At this point, it was becoming pretty clear that the church’s huge modern emphasis on correlation and choosing policy over inspiration was part of “the precepts of men”. The church simply did not have revelations any more in the way it was supposed to. “Wo unto them that turn aside the just for a thing of naught and revile against that which is good, and say that it is of no worth!” This was exactly the attitude I kept encountering from leaders and members of the church, who belittled my study of the words of Christ in favor of policies and “well the brethren haven’t emphasized that”. I felt like I was on my own now, in a sense. The church didn’t have a great track record of always being right, regardless of what church members believe, and it was clear that the potential for them to be wrong right now was considerable. But, I was still completely devoted to the church, and had zero intention of disobeying the brethren!

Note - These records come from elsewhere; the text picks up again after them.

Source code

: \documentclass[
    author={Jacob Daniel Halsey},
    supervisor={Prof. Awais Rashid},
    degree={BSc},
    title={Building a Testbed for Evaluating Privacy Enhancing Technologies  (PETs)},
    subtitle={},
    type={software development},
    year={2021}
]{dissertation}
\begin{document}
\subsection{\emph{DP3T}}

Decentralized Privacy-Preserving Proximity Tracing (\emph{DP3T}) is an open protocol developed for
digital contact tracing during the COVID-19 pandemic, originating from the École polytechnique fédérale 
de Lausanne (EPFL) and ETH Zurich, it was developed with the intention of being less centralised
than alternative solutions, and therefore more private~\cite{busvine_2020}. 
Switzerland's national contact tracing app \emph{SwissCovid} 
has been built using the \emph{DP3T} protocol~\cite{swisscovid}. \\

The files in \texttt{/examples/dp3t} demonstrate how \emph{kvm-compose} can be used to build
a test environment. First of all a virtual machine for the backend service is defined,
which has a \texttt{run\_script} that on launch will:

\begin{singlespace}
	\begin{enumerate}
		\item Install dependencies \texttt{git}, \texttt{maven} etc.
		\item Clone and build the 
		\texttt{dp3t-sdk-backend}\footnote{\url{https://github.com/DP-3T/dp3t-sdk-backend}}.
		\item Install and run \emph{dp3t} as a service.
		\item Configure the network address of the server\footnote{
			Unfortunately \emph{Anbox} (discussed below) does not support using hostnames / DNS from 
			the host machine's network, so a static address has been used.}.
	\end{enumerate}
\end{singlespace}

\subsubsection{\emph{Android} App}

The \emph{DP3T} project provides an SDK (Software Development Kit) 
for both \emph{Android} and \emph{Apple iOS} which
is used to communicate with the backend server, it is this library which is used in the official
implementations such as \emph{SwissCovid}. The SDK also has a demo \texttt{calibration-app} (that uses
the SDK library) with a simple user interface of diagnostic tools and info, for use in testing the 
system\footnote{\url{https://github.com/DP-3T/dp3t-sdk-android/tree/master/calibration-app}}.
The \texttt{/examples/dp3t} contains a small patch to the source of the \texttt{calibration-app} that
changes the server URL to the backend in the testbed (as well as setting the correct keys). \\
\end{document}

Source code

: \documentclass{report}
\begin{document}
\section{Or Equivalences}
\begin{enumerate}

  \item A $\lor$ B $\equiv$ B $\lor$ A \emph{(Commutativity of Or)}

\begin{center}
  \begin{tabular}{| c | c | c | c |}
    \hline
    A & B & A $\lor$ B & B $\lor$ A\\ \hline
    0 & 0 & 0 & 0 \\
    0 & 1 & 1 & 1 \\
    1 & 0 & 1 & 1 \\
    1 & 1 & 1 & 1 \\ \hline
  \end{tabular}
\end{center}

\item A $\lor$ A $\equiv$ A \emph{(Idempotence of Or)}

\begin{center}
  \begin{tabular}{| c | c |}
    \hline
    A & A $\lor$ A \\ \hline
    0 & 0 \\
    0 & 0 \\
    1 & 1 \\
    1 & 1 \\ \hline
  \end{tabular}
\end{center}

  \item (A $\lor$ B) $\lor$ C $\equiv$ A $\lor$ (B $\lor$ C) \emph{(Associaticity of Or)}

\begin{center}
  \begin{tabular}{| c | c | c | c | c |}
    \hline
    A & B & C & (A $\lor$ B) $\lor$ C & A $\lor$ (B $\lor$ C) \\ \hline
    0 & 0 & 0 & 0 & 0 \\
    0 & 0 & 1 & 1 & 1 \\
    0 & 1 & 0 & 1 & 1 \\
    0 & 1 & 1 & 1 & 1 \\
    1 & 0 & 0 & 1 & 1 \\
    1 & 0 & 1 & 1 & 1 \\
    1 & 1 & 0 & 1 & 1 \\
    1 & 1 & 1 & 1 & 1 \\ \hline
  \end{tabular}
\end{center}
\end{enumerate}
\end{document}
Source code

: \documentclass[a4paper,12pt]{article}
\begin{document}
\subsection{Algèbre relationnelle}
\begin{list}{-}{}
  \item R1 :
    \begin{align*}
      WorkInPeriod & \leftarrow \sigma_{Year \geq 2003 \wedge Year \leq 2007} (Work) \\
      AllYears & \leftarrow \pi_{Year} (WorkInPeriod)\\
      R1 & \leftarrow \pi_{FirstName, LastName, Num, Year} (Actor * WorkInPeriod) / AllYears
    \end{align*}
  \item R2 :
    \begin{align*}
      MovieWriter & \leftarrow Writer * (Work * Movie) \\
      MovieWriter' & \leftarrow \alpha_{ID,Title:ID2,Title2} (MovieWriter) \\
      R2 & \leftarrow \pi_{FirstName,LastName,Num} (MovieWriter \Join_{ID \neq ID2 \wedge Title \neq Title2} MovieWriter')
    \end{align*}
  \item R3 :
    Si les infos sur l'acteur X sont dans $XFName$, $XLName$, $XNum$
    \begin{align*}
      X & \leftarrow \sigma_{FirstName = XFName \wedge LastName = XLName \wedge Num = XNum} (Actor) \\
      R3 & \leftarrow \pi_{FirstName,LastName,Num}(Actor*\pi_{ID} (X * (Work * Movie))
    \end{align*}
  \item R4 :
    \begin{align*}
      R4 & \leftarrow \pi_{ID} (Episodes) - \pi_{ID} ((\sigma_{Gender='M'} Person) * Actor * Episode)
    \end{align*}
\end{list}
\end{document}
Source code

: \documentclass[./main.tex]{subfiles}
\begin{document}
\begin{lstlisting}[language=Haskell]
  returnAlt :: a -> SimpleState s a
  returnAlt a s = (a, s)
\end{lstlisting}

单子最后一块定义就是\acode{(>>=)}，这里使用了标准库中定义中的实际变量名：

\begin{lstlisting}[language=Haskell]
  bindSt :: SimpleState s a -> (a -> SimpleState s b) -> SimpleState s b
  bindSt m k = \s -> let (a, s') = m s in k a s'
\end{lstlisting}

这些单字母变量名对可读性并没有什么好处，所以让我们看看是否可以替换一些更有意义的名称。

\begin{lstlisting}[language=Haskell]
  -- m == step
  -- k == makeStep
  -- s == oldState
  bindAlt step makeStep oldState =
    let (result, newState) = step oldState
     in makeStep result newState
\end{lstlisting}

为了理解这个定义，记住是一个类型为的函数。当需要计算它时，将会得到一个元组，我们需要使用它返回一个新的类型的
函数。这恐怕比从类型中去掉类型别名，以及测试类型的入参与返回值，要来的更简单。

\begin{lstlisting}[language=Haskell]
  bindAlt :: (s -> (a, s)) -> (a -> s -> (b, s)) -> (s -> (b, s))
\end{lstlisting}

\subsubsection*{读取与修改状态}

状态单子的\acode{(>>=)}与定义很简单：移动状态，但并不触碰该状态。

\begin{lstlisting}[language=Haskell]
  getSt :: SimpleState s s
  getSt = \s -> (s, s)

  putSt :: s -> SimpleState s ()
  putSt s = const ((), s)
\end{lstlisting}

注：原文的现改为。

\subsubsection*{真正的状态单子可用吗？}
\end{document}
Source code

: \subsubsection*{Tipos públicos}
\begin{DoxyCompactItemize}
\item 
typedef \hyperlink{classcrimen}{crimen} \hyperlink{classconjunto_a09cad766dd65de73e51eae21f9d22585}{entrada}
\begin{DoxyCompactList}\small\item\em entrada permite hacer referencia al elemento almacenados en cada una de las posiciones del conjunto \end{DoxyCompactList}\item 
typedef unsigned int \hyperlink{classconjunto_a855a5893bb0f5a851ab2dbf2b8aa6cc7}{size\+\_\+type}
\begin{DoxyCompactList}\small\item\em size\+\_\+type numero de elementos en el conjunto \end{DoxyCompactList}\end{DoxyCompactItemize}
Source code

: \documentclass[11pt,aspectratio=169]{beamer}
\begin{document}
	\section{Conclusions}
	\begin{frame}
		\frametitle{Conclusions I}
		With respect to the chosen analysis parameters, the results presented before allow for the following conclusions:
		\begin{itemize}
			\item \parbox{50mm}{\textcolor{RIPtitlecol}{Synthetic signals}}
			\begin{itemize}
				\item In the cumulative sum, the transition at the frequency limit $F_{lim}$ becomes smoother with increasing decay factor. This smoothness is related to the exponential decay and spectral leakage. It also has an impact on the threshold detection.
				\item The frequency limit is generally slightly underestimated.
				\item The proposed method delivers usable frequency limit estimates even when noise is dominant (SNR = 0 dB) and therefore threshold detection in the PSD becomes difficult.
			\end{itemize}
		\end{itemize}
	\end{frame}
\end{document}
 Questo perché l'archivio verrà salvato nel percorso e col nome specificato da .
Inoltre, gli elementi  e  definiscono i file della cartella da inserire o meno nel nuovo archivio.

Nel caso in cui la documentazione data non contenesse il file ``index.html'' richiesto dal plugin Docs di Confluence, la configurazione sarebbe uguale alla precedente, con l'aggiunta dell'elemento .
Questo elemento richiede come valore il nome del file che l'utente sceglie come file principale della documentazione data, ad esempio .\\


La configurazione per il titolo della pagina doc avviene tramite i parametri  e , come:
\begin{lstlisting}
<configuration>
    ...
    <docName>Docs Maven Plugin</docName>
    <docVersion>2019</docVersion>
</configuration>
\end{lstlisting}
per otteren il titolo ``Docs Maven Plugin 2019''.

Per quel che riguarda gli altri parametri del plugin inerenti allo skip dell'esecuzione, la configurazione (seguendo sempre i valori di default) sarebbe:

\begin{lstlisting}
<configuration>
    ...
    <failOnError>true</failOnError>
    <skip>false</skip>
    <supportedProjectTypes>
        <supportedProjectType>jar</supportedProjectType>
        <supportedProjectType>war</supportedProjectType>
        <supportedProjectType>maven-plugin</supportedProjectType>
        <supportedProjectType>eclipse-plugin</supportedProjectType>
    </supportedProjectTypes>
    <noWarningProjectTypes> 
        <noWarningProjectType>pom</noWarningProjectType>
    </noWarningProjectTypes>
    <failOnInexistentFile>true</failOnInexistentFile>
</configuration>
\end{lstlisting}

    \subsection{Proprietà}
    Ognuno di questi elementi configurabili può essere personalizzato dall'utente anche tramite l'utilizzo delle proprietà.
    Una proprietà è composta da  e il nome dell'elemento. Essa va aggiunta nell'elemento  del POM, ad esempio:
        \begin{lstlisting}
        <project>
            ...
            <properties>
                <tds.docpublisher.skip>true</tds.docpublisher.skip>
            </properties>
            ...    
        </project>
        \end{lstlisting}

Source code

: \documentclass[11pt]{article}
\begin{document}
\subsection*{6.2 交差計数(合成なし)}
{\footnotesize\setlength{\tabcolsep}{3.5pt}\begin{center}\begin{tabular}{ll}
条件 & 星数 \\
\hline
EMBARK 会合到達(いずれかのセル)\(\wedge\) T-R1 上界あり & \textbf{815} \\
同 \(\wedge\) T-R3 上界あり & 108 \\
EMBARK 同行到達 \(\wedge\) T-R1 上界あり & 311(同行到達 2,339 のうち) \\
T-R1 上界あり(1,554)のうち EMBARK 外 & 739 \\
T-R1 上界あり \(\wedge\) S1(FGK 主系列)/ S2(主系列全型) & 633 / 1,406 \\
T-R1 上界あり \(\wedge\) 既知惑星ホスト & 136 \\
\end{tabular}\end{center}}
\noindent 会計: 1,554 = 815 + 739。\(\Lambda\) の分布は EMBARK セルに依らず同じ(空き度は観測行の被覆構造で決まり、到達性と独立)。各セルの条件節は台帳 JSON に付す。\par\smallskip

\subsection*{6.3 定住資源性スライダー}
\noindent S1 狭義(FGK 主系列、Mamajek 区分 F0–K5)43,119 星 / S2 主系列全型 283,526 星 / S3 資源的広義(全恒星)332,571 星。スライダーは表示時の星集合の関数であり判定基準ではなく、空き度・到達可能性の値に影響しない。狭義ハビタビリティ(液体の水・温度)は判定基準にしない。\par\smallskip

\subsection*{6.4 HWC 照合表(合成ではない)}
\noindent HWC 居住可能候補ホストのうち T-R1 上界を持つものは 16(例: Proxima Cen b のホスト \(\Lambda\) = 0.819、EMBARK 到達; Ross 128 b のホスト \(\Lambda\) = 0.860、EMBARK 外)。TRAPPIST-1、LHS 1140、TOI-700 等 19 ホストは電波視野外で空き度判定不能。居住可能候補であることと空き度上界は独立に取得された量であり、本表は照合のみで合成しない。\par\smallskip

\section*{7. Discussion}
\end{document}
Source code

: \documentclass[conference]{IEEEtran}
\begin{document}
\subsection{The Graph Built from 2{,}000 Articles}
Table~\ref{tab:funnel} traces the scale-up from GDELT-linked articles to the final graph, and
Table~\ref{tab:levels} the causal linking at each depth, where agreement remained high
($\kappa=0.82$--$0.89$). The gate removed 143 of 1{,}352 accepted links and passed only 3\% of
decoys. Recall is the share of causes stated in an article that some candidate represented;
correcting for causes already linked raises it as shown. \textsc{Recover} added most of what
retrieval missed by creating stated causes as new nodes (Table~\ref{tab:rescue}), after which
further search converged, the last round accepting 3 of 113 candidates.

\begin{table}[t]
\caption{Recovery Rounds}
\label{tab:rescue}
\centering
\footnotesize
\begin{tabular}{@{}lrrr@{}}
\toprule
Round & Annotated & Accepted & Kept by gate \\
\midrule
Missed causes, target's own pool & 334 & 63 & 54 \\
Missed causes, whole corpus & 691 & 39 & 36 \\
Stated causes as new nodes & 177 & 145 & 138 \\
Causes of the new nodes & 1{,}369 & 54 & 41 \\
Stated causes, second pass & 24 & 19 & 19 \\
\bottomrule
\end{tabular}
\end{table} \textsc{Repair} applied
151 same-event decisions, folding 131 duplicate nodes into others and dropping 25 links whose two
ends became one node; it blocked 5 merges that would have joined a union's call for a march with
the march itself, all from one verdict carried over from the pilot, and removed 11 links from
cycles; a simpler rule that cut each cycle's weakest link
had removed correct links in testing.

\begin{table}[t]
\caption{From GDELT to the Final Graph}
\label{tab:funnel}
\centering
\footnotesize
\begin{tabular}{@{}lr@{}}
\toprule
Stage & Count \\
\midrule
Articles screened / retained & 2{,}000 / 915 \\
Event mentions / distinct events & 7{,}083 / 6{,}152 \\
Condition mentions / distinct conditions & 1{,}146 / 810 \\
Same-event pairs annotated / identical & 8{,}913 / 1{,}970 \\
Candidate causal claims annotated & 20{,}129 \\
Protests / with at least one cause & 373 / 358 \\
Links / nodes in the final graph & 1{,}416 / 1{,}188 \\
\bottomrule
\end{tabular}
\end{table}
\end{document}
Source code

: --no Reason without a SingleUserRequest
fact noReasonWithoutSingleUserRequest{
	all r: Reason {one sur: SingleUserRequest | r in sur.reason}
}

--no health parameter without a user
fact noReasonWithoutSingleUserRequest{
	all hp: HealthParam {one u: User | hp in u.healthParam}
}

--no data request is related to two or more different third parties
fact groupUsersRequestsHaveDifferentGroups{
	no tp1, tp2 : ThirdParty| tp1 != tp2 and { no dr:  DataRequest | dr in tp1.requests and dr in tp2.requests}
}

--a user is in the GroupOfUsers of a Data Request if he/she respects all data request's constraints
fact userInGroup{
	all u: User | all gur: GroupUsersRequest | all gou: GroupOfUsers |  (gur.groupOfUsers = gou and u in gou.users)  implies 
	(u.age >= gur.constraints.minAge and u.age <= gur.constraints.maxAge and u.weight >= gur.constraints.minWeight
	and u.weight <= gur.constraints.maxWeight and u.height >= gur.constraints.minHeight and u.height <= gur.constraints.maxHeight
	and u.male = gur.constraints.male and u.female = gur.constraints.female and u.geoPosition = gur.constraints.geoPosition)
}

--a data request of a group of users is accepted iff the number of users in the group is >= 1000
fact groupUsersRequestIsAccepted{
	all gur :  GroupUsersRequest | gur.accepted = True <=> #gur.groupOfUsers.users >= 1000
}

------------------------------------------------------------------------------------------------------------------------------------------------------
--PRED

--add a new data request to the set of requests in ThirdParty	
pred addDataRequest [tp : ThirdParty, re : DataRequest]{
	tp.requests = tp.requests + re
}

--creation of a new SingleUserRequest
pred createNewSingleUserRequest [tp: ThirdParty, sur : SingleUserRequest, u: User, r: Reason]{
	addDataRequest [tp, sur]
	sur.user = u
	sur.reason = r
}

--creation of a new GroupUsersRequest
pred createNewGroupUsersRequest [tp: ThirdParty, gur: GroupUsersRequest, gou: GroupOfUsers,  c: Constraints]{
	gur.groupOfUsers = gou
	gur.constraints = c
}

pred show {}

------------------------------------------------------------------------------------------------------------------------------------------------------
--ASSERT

One scripture was a real nail in the coffin of my formerly pristine view of the church: “they will say: All is well in Zion; yea, Zion prospereth, all is well—and thus the devil cheateth their souls, and leadeth them away carefully down to hell.”
I had literally heard President Uchtdorf give a talk titled, “All Is Well” just a few months before! The idea that all was well in Zion was rampant throughout the church — it was in conference talks, sacrament talks, Sunday school, Relief Society . . . yet it was right here, in the Book of Mormon, that we shouldn’t have that attitude. At this point, I was trying harder in the gospel than I ever had before. I was doing everything I could to be the person God needed me to be, even if other members of His church seemed unaware of the need for increased spiritual awareness.
My friend told me about a guy called Denver Snuffer, who is essentially a non-polygamous fundamentalist. His story was not dissimilar to mine, in that he was a convert who was incredible faithful, until he became aware that all was not well in Zion. He claimed to have seen Christ, who had taught him a lot of important things. This was, of course, near blasphemy to me at first. Someone who isn’t an apostle or prophet claiming that Christ told him what to do in person? Yeah right. But as I read some of his blog posts and listened to a few parts of talks he’d given, it made a lot of sense. Here was a guy who believed, like I had grown to, that Brigham Young wasn’t a prophet. He still (at this point) believed that it was good to be a member of the church, because it’s the church that’s closest to the truth, but he taught the need to be spiritually independent too, and not rely on men for your salvation. Many people who wanted to leave the church were actually staying in it because of this guy. Denver Snuffer is incredibly smart — his grasp on scriptures and history was far superior to mine, and his faith is through the roof. So, to cut a long story short, I began to appreciate his teachings, and took them quite seriously.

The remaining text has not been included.